Rohit, in the post-match press conference on Sunday, lent his support to Bhuvneshwar but one can’t help but wonder if he should only be used in the first half of the innings, or middle overs, when there is more movement on offer and the batters aren’t going for broke.
“Yes, of late, it’s not been the kind of performances that he [Bhuvneshwar] would want but that can happen to any of the bowlers,” said Rohit. “You can see the opposition as well, it’s not easy to bowl at the death. But yeah we’ve been working on some execution plans and hopefully we can give him more options to bowl in the death. And then he’ll be as good as he was before.”
Axar grabs his opportunity
From not being in India’s squad at the start of the Asia cup to emerging as a key asset for the team heading towards the T20 World Cup, it’s been a quick turnaround for Axar Patel.
Ravindra Jadeja being sidelined due to injury led to Axar finding a spot in the side and the 28-year-old has indeed made the most of his opportunities. With eight wickets in the three matches against Australia, he was declared the player of the series.
In the first game, he picked 3/17 in his four overs even as the other bowlers were taken to the cleaners. In the second game, he picked 2/13 from two overs in the 8-over reduced encounter as he removed the dangerous Glenn Maxwell and Tim David. And in the decider, he fought back to finish with 3/33 despite being taken for 16 runs in one over.

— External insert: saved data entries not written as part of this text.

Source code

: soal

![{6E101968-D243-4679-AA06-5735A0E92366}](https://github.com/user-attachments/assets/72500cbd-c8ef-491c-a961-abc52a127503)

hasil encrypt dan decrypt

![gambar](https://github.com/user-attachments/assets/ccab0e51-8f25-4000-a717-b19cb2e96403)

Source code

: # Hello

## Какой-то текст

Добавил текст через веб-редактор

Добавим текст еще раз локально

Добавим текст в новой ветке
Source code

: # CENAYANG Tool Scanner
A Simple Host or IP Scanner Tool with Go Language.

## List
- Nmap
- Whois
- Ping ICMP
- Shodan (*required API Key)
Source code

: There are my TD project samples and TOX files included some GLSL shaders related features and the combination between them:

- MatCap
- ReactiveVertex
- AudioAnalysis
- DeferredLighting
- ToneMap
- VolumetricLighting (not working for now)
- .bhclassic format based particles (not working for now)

The left-arm spinner plays to his strengths and attacks the stumps, and his powerplay overs are a big advantage for Rohit. With the team looking to play six bowlers, including Hardik, Axar’s ability with the bat becomes crucial for the balance as well. But that is something India will hope to see more of soon.
“When you do well and the team wins the series, it feels great,” said Axar in the post-match presentation. “I try to back myself with the line and lengths I bowl and even if the batter takes me on I back myself.”
Suryakumar takes centre stage
It was a series decider against the world champions, the target was steep, the pressure was on after India had lost their openers early but yet again, Suryakumar Yadav remained unfazed by the situation.
The 32-year-old had made a stroke-filled 46 off 25 in the first game before getting a first-ball duck in the second. But in the decider, he played arguably the finest innings of his international career so far. Finest, we say, because of the sheer quality of his strokes.
Be it pace or spin, Suryakumar had absolutely no hesitation in going for his strokes. Be it the ridiculous drive over cover for six off Daniel Sams or that flick for six off Adam Zampa to get to his half-century, he continued to play one breathtaking shot after another to finish with 69 off 36 with five fours and as many sixes.
Suryakumar has been India’s standout batter in the shortest format this year and the team will undoubtedly expect a lot from him at the World Cup. The right-hander can hit boundaries to all corners and the confidence with which he is batting at the moment is a massive positive for India.
“Surya has been very consistent with the bat every time he’s gotten an opportunity,” said Rohit.
“He’s been an impactful player for us. Every time I see him, he has taken his game one notch higher. When you see a player raise his level and do what the team expects from him, it’s a great sign. Every game he plays, he seems to be getting better and better.”